Task
How many lines in the data below include the word "figures"? Respond with the number, nothing more.
┌─ Data for the task
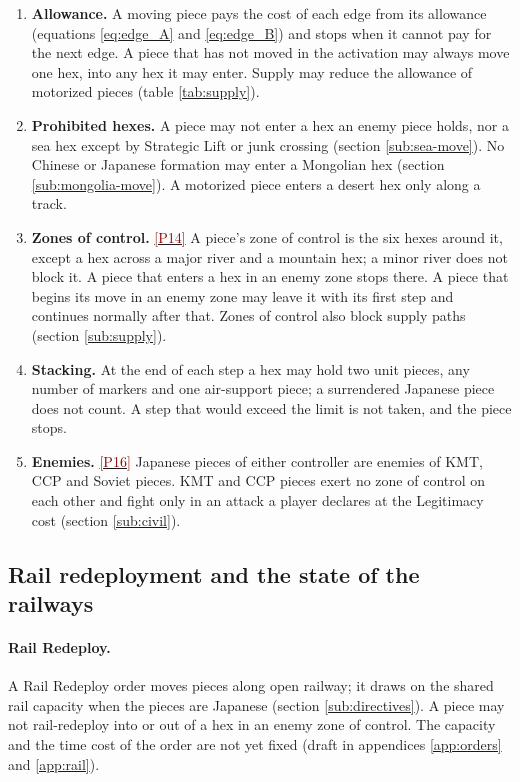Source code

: \documentclass[11pt]{article}
\newcommand{\ptest}[1]{\hyperlink{ptest}{\textcolor{darkred}{[P#1]}}}
\begin{document}
\begin{enumerate}
\item \textbf{Allowance.} A moving piece pays the cost of each edge from its allowance (equations \eqref{eq:edge_A} and \eqref{eq:edge_B}) and stops when it cannot pay for the next edge. A piece that has not moved in the activation may always move one hex, into any hex it may enter. Supply may reduce the allowance of motorized pieces (table \ref{tab:supply}).
\item \textbf{Prohibited hexes.} A piece may not enter a hex an enemy piece holds, nor a sea hex except by Strategic Lift or junk crossing (section \ref{sub:sea-move}). No Chinese or Japanese formation may enter a Mongolian hex (section \ref{sub:mongolia-move}). A motorized piece enters a desert hex only along a track.
\item \textbf{Zones of control.} \ptest{14} A piece's zone of control is the six hexes around it, except a hex across a major river and a mountain hex; a minor river does not block it. A piece that enters a hex in an enemy zone stops there. A piece that begins its move in an enemy zone may leave it with its first step and continues normally after that. Zones of control also block supply paths (section \ref{sub:supply}).
\item \textbf{Stacking.} At the end of each step a hex may hold two unit pieces, any number of markers and one air-support piece; a surrendered Japanese piece does not count. A step that would exceed the limit is not taken, and the piece stops.
\item \textbf{Enemies.} \ptest{16} Japanese pieces of either controller are enemies of KMT, CCP and Soviet pieces. KMT and CCP pieces exert no zone of control on each other and fight only in an attack a player declares at the Legitimacy cost (section \ref{sub:civil}).
\end{enumerate}

\subsection{Rail redeployment and the state of the railways}\label{sub:rail}
\paragraph{Rail Redeploy.} A Rail Redeploy order moves pieces along open railway; it draws on the shared rail capacity when the pieces are Japanese (section \ref{sub:directives}). A piece may not rail-redeploy into or out of a hex in an enemy zone of control. The capacity and the time cost of the order are not yet fixed (draft in appendices \ref{app:orders} and \ref{app:rail}).
\end{document}
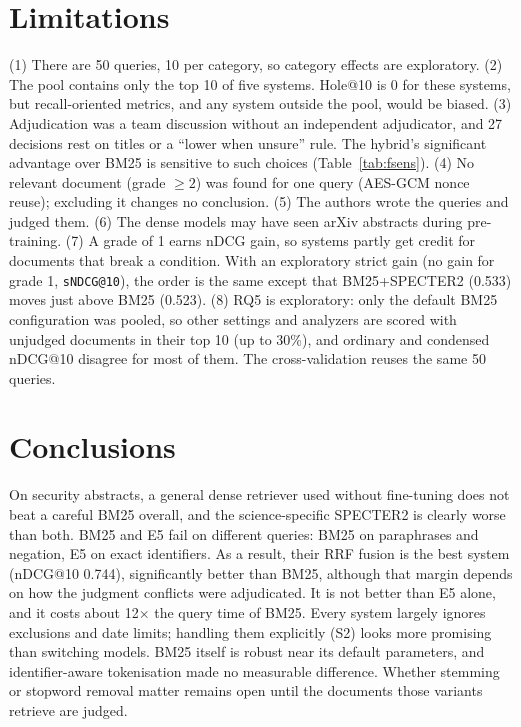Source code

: \documentclass[10pt,a4paper]{article}
\begin{document}
\section{Limitations}
(1) There are 50 queries, 10 per category, so category effects are exploratory. (2) The pool contains
only the top 10 of five systems. Hole@10 is 0 for these systems, but recall-oriented metrics, and any
system outside the pool, would be biased. (3) Adjudication was a team discussion without an independent
adjudicator, and 27 decisions rest on titles or a ``lower when unsure'' rule. The hybrid's significant
advantage over BM25 is sensitive to such choices (Table~\ref{tab:fsens}). (4) No relevant document
(grade $\geq 2$) was found for one query (AES-GCM nonce reuse); excluding it changes no conclusion.
(5) The authors wrote the queries and judged them. (6) The dense models may have seen arXiv abstracts
during pre-training. (7) A grade of 1 earns nDCG gain, so systems partly get credit for documents that
break a condition. With an exploratory strict gain (no gain for grade 1, \texttt{sNDCG@10}), the order
is the same except that BM25+SPECTER2 (0.533) moves just above BM25 (0.523). (8) RQ5 is exploratory: only
the default BM25 configuration was pooled, so other settings and analyzers are scored with unjudged
documents in their top 10 (up to 30\%), and ordinary and condensed nDCG@10 disagree for most of them.
The cross-validation reuses the same 50 queries.

\section{Conclusions}
On security abstracts, a general dense retriever used without fine-tuning does not beat a careful BM25
overall, and the science-specific SPECTER2 is clearly worse than both. BM25 and E5 fail on different
queries: BM25 on paraphrases and negation, E5 on exact identifiers. As a result, their RRF fusion is the
best system (nDCG@10 0.744), significantly better than BM25, although that margin depends on how the
judgment conflicts were adjudicated. It is not better than E5 alone, and it costs about 12$\times$ the
query time of BM25. Every system largely ignores exclusions and date limits; handling them explicitly
(S2) looks more promising than switching models. BM25 itself is robust near its default parameters, and
identifier-aware tokenisation made no measurable difference. Whether stemming or stopword removal matter
remains open until the documents those variants retrieve are judged.
\end{document}
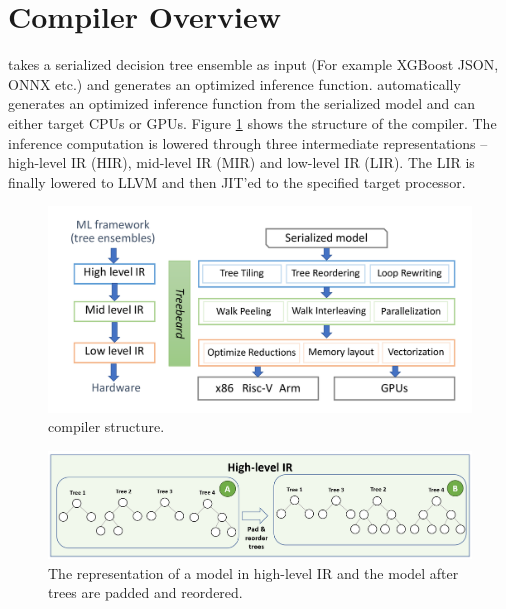 \section{Compiler Overview}
\label{Sec:Overview}
\Treebeard{} takes a serialized decision tree ensemble as input (For example
XGBoost JSON, ONNX etc.) and generates an optimized inference function. 
\Treebeard{} automatically generates an optimized inference function from 
the serialized model and can either target CPUs or GPUs. 
Figure \ref{Fig:CompilerStructure} shows the structure of the \Treebeard{} compiler. 
The inference computation is lowered through three intermediate representations
-- high-level IR (HIR), mid-level IR (MIR) and low-level IR (LIR). The LIR is
finally lowered to LLVM and then JIT'ed to the specified target processor.

\begin{figure}[htb]
  \centering
  \includegraphics[width=\linewidth]{figures/compiler.png}
  \caption{\Treebeard{} compiler structure.}
  \label{Fig:CompilerStructure}
\end{figure}

\begin{figure}[htb]
  \centering
  \includegraphics[width=\linewidth]{figures/HIR.PNG}
  \caption{The representation of a model in high-level IR and the model 
  after trees are padded and reordered. }
  \label{Fig:HIRExample}
\end{figure}

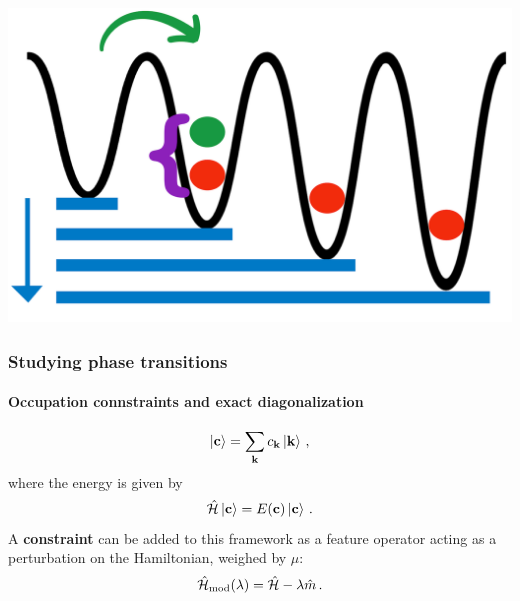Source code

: \documentclass[aspectratio=169]{beamer}
\renewcommand\emph[1]{\textcolor{ugent_blue}{\textbf{#1}}}
\begin{document}
\begin{frame}
\begin{onlyenv}
\begin{equation}
  \end{equation}
  \begin{center}
    \includegraphics[scale=0.1]{../img/u.png}
  \end{center}
\end{onlyenv}
\end{frame}

\begin{frame}
  \frametitle{Studying phase transitions}
  \framesubtitle{Occupation connstraints and exact diagonalization}
  \begin{equation}
    \ket{\vb{c}} = \sum_{\vb{k}}c_{\vb{k}}\ket{\vb{k}}\thinspace ,
    \label{eq:fock_space}
  \end{equation}
  where the energy is given by
  \begin{equation}
    \hat{\mathcal{H}} \ket{\vb{c}} = E(\vb{c}) \ket{\vb{c}} \thinspace .
    \label{eq:FCI_energy}
  \end{equation}
  A \emph{constraint} can be added to this framework as a feature operator acting as a perturbation on the Hamiltonian, weighed by $\mu$:
  \begin{equation} \label{eq:modified_hamiltonian}
    \hat{\mathcal{H}}_{\text{mod}}(\lambda) = \hat{\mathcal{H}} - \lambda \hat{m} \thinspace .
  \end{equation}
\end{frame}
\end{document}
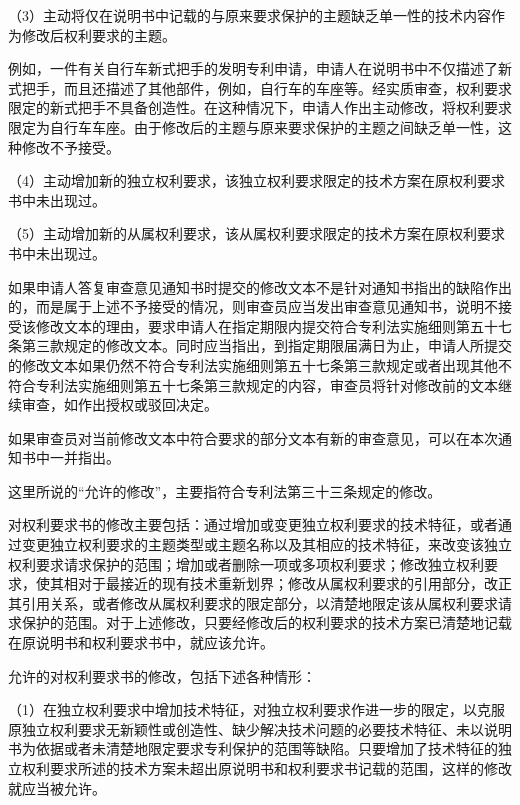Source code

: {\setlength{\parindent}{17.1bp}（3）主动将仅在说明书中记载的与原来要求保护的主题缺乏单一性的技术内容作为修改后权利要求的主题。\par}

例如，一件有关自行车新式把手的发明专利申请，申请人在说明书中不仅描述了新式把手，而且还描述了其他部件，例如，自行车的车座等。经实质审查，权利要求限定的新式把手不具备创造性。在这种情况下，申请人作出主动修改，将权利要求限定为自行车车座。由于修改后的主题与原来要求保护的主题之间缺乏单一性，这种修改不予接受。

{\setlength{\parindent}{17.1bp}（4）主动增加新的独立权利要求，该独立权利要求限定的技术方案在原权利要求书中未出现过。\par}

{\setlength{\parindent}{17.1bp}（5）主动增加新的从属权利要求，该从属权利要求限定的技术方案在原权利要求书中未出现过。\par}

如果申请人答复审查意见通知书时提交的修改文本不是针对通知书指出的缺陷作出的，而是属于上述不予接受的情况，则审查员应当发出审查意见通知书，说明不接受该修改文本的理由，要求申请人在指定期限内提交符合专利法实施细则第五十七条第三款规定的修改文本。同时应当指出，到指定期限届满日为止，申请人所提交的修改文本如果仍然不符合专利法实施细则第五十七条第三款规定或者出现其他不符合专利法实施细则第五十七条第三款规定的内容，审查员将针对修改前的文本继续审查，如作出授权或驳回决定。

如果审查员对当前修改文本中符合要求的部分文本有新的审查意见，可以在本次通知书中一并指出。

这里所说的“允许的修改”，主要指符合专利法第三十三条规定的修改。

对权利要求书的修改主要包括：通过增加或变更独立权利要求的技术特征，或者通过变更独立权利要求的主题类型或主题名称以及其相应的技术特征，来改变该独立权利要求请求保护的范围；增加或者删除一项或多项权利要求；修改独立权利要求，使其相对于最接近的现有技术重新划界；修改从属权利要求的引用部分，改正其引用关系，或者修改从属权利要求的限定部分，以清楚地限定该从属权利要求请求保护的范围。对于上述修改，只要经修改后的权利要求的技术方案已清楚地记载在原说明书和权利要求书中，就应该允许。

允许的对权利要求书的修改，包括下述各种情形：

{\setlength{\parindent}{17.1bp}（1）在独立权利要求中增加技术特征，对独立权利要求作进一步的限定，以克服原独立权利要求无新颖性或创造性、缺少解决技术问题的必要技术特征、未以说明书为依据或者未清楚地限定要求专利保护的范围等缺陷。只要增加了技术特征的独立权利要求所述的技术方案未超出原说明书和权利要求书记载的范围，这样的修改就应当被允许。\par}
└─
Final answer
2